In another survey [15], combined infection control strategy was designed and implemented, including the sequential closure of all ICUs for decontamination and strict compliance with cross-transmission prevention protocols. Transfer of infected or colonized patients to an isolated cubicle, cohort nursing, emphasis on the importance of hand washing before and after patient contact and when handling notes and the mandatory use of disposable gowns have also been advocated [2]. Furthermore, conversion from open to isolation rooms may contribute to the decrease of nosocomial bronchopulmonary tract acquisition of AB in mechanically ventilated patients [25].
In our institution a two scale multiple program was implemented. Scale I included classical infection control measures, i.e. strict contact and droplet isolation, surveillance of throat, nasal and anal flora for MDR pathogens on all patients transferred from other hospitals, separate nursing staff for each infected or colonized case and strict antibiotic policy, while scale II referred to the geographic isolation of all positive MDR-AB cases in distinct hospital units with exclusive medical and nursing personnel, use of separate supplies and facilities and environmental intense surveillance. Scale I measures were implemented for the whole 16-month period while scale II for two separate periods of 3 weeks until the complete elimination of MDR-AB infectious outbreak. Following this infection control strategy we were able to achieve intermittent eradication of the pathogen during a 16-month period with continuous function of the SICU.
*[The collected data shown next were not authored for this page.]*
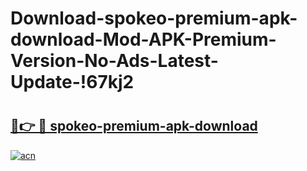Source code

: # Download-spokeo-premium-apk-download-Mod-APK-Premium-Version-No-Ads-Latest-Update-!67kj2

# <h2><a href="https://ocuihp.esa.edu.pl?title=spokeo-premium-apk-download&ref=67kj2">🔗👉 🔴 spokeo-premium-apk-download</a></h2>

[![acn](https://github.com/user-attachments/assets/0f9c940e-d8b0-45ae-aac7-cd30a18b3e1c)](https://ocuihp.esa.edu.pl?title=spokeo-premium-apk-download&ref=67kj2)

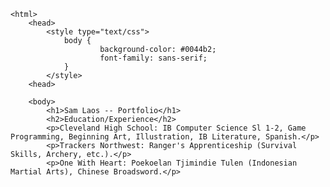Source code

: <!DOCTYPE html>
	<html>
		<head>
			<style type="text/css">
				body {
						background-color: #0044b2;
						font-family: sans-serif;
				}	
			</style>
		<head>

		<body>
			<h1>Sam Laos -- Portfolio</h1>
			<h2>Education/Experience</h2>
			<p>Cleveland High School: IB Computer Science Sl 1-2, Game Programming, Beginning Art, Illustration, IB Literature, Spanish.</p>
			<p>Trackers Northwest: Ranger's Apprenticeship (Survival Skills, Archery, etc.).</p>
			<p>One With Heart: Poekoelan Tjimindie Tulen (Indonesian Martial Arts), Chinese Broadsword.</p>

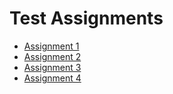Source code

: # Test Assignments
- [Assignment 1](https://github.com/cph-sn311/Test-Assignments/tree/main/Assignment-1)
- [Assignment 2](https://github.com/cph-sn311/Test-Assignments/tree/main/Assignment-2)
- [Assignment 3](https://github.com/cph-sn311/Test-Assignments/tree/main/Assignment-3)
- [Assignment 4](https://github.com/cph-sn311/Test-Assignments/tree/main/Assignment-4)
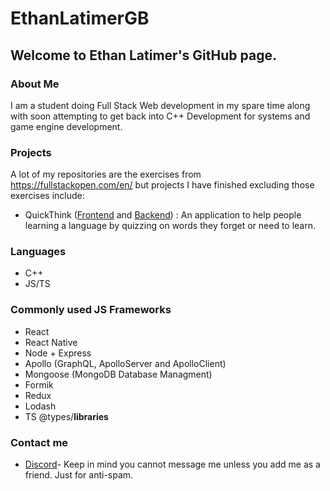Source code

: # EthanLatimerGB

## Welcome to Ethan Latimer's GitHub page. 

### About Me

I am a student doing Full Stack Web development in my spare time along with soon attempting to get back into C++ Development for systems and game engine development. 

### Projects

A lot of my repositories are the exercises from https://fullstackopen.com/en/ but projects I have finished excluding those exercises include: 

* QuickThink ([Frontend](https://github.com/EthanLatimerGB/Quick-Think-Frontend "Frontend page") and [Backend](https://github.com/EthanLatimerGB/Quick-Think-Backend "Backend page")) : An application to help people learning a language by quizzing on words they forget or need to learn. 

### Languages
* C++
* JS/TS

### Commonly used JS Frameworks
* React
* React Native
* Node + Express
* Apollo (GraphQL, ApolloServer and ApolloClient)
* Mongoose (MongoDB Database Managment) 
* Formik
* Redux
* Lodash
* TS @types/**libraries**

### Contact me
* [Discord](https://discord.com/users/Bambamarama#2655)- Keep in mind you cannot message me unless you add me as a friend. Just for anti-spam.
Multi-resistant hospital acquired AB strains should be considered as a serious public health issue rather than an individual hospital's problem. Despite the significant in vitro activity of colistin against MDR-AB the results were discouraging. Moreover, the small number of patients, the absence of a control group and the concomitant administration of other agents do not allow for a clear verdict on the effectiveness and safety of the drug. Due to the increased mortality of MDR-AB infected patients additional to scale I measurements are highly recommended.